WORK ORDER =
Among the records below, find each line that includes the string "flat" and copy it.

RECORDS FOR THE TASK =

"""

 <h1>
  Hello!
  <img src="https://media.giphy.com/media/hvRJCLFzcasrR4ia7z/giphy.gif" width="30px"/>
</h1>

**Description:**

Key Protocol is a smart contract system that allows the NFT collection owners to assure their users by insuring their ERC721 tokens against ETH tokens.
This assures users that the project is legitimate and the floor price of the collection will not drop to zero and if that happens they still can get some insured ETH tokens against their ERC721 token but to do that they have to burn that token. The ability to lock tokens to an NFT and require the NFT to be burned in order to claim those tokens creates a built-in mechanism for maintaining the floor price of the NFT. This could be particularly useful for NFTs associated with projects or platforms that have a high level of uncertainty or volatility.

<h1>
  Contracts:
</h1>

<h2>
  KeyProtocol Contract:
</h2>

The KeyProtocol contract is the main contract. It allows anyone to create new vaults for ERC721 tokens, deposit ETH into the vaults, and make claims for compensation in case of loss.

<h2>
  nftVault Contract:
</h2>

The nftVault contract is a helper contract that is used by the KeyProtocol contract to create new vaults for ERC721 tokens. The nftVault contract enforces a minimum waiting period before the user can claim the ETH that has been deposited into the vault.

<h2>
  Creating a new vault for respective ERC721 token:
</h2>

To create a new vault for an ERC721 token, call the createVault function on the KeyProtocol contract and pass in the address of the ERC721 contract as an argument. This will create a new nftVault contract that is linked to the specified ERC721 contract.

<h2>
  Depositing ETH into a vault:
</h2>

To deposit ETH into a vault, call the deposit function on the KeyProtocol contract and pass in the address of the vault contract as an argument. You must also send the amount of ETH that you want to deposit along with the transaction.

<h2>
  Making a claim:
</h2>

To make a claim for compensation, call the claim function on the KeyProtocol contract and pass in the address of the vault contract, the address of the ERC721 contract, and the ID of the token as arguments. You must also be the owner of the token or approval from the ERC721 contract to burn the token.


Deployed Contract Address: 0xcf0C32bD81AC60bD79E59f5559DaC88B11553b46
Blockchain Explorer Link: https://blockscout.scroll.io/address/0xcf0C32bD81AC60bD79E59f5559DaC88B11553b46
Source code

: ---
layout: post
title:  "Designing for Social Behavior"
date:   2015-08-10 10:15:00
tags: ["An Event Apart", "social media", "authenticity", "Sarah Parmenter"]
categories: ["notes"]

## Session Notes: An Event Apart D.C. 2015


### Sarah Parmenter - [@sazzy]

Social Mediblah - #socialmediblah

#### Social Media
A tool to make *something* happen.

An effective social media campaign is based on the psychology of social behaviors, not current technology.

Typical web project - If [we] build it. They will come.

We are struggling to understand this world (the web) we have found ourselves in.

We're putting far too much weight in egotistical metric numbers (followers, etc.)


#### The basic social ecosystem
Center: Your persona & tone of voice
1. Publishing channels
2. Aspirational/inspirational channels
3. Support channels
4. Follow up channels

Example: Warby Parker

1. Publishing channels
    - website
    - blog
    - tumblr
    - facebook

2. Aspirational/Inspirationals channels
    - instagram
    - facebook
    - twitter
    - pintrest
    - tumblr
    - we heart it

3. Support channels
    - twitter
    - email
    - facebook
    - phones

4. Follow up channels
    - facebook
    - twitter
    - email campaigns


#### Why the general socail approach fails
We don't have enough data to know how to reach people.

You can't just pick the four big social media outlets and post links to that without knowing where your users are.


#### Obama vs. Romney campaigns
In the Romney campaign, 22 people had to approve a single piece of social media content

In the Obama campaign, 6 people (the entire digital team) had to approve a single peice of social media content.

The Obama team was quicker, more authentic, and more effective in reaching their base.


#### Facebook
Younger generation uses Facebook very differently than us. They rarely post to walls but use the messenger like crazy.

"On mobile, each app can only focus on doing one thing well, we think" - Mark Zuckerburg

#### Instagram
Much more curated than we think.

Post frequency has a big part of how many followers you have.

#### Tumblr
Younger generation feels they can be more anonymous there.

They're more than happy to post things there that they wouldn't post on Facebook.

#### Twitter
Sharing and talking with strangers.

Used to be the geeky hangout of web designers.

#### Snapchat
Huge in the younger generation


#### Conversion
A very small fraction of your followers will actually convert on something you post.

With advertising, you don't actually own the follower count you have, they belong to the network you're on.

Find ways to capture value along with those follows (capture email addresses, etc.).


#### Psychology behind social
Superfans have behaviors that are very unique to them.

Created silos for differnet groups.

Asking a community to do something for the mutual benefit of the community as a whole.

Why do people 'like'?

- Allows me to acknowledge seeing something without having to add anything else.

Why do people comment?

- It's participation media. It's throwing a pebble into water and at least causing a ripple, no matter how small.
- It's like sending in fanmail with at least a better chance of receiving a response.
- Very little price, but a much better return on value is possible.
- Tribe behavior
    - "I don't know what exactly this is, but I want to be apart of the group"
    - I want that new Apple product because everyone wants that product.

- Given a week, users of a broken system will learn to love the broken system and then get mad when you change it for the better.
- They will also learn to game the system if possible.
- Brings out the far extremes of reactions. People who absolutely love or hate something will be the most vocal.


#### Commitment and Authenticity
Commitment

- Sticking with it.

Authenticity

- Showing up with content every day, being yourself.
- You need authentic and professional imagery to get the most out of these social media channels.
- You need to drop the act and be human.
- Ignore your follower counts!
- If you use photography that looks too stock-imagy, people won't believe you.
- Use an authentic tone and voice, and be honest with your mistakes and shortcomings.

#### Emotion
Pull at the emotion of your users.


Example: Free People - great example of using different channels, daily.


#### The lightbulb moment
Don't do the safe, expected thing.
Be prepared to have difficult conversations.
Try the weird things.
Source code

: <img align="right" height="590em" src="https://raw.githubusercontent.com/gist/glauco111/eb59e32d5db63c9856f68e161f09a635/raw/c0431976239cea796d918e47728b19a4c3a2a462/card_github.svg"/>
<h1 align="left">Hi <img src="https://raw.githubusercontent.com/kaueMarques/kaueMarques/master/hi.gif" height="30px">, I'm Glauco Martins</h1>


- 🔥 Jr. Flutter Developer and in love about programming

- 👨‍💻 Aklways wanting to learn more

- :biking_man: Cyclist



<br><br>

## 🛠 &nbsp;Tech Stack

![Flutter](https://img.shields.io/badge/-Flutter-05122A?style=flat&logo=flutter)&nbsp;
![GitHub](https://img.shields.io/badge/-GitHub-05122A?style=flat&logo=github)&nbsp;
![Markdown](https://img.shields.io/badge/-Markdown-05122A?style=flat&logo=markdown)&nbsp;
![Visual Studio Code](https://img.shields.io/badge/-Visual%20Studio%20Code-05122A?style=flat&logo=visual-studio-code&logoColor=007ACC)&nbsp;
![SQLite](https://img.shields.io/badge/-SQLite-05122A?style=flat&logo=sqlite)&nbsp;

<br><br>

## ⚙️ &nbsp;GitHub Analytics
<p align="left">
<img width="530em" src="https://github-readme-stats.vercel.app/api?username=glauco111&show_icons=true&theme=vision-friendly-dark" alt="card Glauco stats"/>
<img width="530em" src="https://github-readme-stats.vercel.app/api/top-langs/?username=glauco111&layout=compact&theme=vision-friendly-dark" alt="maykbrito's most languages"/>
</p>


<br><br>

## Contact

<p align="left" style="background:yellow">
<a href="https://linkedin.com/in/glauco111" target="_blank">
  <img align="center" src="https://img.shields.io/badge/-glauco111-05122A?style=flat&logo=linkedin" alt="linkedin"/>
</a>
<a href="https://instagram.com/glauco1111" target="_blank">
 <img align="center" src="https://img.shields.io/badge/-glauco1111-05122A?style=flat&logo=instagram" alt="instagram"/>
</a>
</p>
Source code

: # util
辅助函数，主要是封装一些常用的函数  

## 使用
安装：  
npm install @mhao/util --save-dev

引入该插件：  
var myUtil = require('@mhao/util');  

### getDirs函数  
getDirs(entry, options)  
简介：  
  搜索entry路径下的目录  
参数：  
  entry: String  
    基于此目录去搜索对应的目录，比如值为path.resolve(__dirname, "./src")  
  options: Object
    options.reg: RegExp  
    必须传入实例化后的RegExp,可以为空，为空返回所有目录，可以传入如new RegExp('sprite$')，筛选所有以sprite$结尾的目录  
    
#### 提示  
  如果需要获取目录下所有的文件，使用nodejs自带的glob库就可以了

"""

RESPONSE =
![Flutter](https://img.shields.io/badge/-Flutter-05122A?style=flat&logo=flutter)&nbsp;
![GitHub](https://img.shields.io/badge/-GitHub-05122A?style=flat&logo=github)&nbsp;
![Markdown](https://img.shields.io/badge/-Markdown-05122A?style=flat&logo=markdown)&nbsp;
![Visual Studio Code](https://img.shields.io/badge/-Visual%20Studio%20Code-05122A?style=flat&logo=visual-studio-code&logoColor=007ACC)&nbsp;
![SQLite](https://img.shields.io/badge/-SQLite-05122A?style=flat&logo=sqlite)&nbsp;
  <img align="center" src="https://img.shields.io/badge/-glauco111-05122A?style=flat&logo=linkedin" alt="linkedin"/>
 <img align="center" src="https://img.shields.io/badge/-glauco1111-05122A?style=flat&logo=instagram" alt="instagram"/>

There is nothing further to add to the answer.